All of those “Got Milk?” ads from the last decade or so would have us believe that dairy is a cornerstone of the healthy diet, providing essential nutrients, fortifying our bones, and knocking out osteoporosis left and right. But, is this true? Is consuming dairy necessary or even healthy for most people?

The truth is, dairy can lead to countless health issues and, for many, can cause more harm than good, here’s why.

It is Highly Inflammatory

Dairy causes inflammation in a large percent of the population resulting in digestive issues such as bloating, gas, constipation, and diarrhea, as well as other symptoms including acne, and a stronger presentation of autistic behaviors. I believe dairy is one of the most inflammatory foods in our modern diet, second only to gluten.

What is it about dairy that causes an inflammatory response? Is everyone with a dairy sensitivity lactose intolerant? There are two components of dairy that tend to cause issues for people, the sugar and the proteins. People who are lactose intolerant do not produce the lactase enzyme, which is required to break down lactose, a sugar found in milk, causing digestive issues whenever they consume dairy products. People who do produce the lactase enzyme but still react poorly to milk are responding to the two proteins found in milk, casein and whey. Casein is a protein with a very similar molecular structure to gluten and 50% of people who are gluten intolerant are casein intolerant as well.

It’s Often Full of Hormones and Antibiotics

Many times when people drink milk they are consuming far more than just milk. American dairy farmers have long been injecting cows with a genetically engineered bovine growth hormone called rBGH to increase milk production.
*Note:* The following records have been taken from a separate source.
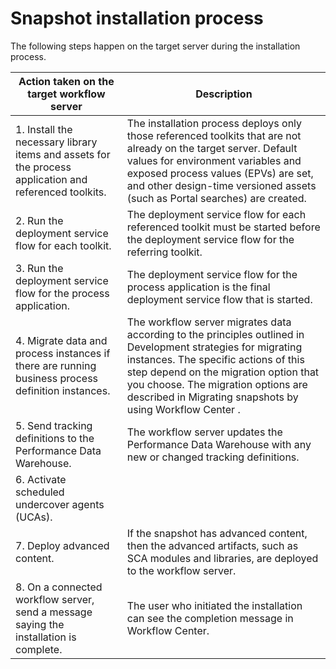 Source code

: # Snapshot installation process

The following steps happen on the target server during
the installation process.

| Action taken on the target workflow server                                                             | Description                                                                                                                                                                                                                                                                                       |
|--------------------------------------------------------------------------------------------------------|---------------------------------------------------------------------------------------------------------------------------------------------------------------------------------------------------------------------------------------------------------------------------------------------------|
| 1. Install the necessary library items and assets for the process application and referenced toolkits. | The installation process deploys only those referenced toolkits that are not already on the target server. Default values for environment variables and exposed process values (EPVs) are set, and other design-time versioned assets (such as Portal searches) are created.                      |
| 2. Run the deployment service flow for each toolkit.                                                   | The deployment service flow for each referenced toolkit must be started before the deployment service flow for the referring toolkit.                                                                                                                                                             |
| 3. Run the deployment service flow for the process application.                                        | The deployment service flow for the process application is the final deployment service flow that is started.                                                                                                                                                                                     |
| 4. Migrate data and process instances if there are running business process definition instances.      | The workflow server migrates data according to the principles outlined in Development strategies for migrating instances. The specific actions of this step depend on the migration option that you choose. The migration options are described in Migrating snapshots by using Workflow Center . |
| 5. Send tracking definitions to the Performance Data Warehouse.                                        | The workflow server updates the Performance Data Warehouse with any new or changed tracking definitions.                                                                                                                                                                                          |
| 6. Activate scheduled undercover agents (UCAs).                                                        |                                                                                                                                                                                                                                                                                                   |
| 7. Deploy advanced content.                                                                            | If the snapshot has advanced content, then the advanced artifacts, such as SCA modules and libraries, are deployed to the workflow server.                                                                                                                                                        |
| 8. On a connected workflow server, send a message saying the installation is complete.                 | The user who initiated the installation can see the completion message in Workflow Center.                                                                                                                                                                                                        |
This forced increase in milk production often leads to an udder infection in cows called mastitis, which is then treated with courses of antibiotics, which can make their way into your dairy products.

All of these concerns about the health benefits and safety of dairy can lead to even more questions. Is all dairy bad, are alternative sources of dairy any better? Where will I get my calcium if not from dairy? Let’s take a look at these.

What About Goat’s Milk and Sheep’s Milk?

Some people who choose to eliminate cow’s milk from their diet still enjoy goat or sheep milk, as they find it much easier to tolerate. Although they have a similar lactose content to cow’s milk, meaning they will not be any easier to digest if you are lactose intolerant, they do have a different type of casein protein, which makes them easier for casein sensitive people to handle.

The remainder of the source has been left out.